Work order: Go through the records and give each one again exactly, omitting the images.

Stored data
______
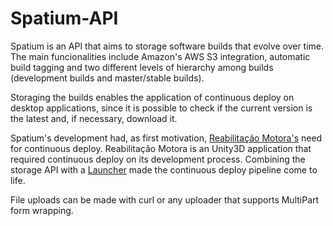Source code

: # Spatium-API

Spatium is an API that aims to storage software builds that evolve over time. The main funcionalities include Amazon's AWS S3 integration, automatic build tagging and two different levels of hierarchy among builds (development builds and master/stable builds).

Storaging the builds enables the application of continuous deploy on desktop applications, since it is possible to check if the current version is the latest and, if necessary, download it.

Spatium's development had, as first motivation, [Reabilitação Motora's](https://github.com/fga-gpp-mds/2018.1-Reabilitacao-Motora) need for continuous deploy. Reabilitação Motora is an Unity3D application that required continuous deploy on its development process. Combining the storage API with a [Launcher](https://github.com/fga-gpp-mds/2018.1-Reabilitacao-Motora-Launcher) made the continuous deploy pipeline come to life.

File uploads can be made with curl or any uploader that supports MultiPart form wrapping.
______
Answer:
Source code

: # Spatium-API

Spatium is an API that aims to storage software builds that evolve over time. The main funcionalities include Amazon's AWS S3 integration, automatic build tagging and two different levels of hierarchy among builds (development builds and master/stable builds).

Storaging the builds enables the application of continuous deploy on desktop applications, since it is possible to check if the current version is the latest and, if necessary, download it.

Spatium's development had, as first motivation, [Reabilitação Motora's](https://github.com/fga-gpp-mds/2018.1-Reabilitacao-Motora) need for continuous deploy. Reabilitação Motora is an Unity3D application that required continuous deploy on its development process. Combining the storage API with a [Launcher](https://github.com/fga-gpp-mds/2018.1-Reabilitacao-Motora-Launcher) made the continuous deploy pipeline come to life.

File uploads can be made with curl or any uploader that supports MultiPart form wrapping.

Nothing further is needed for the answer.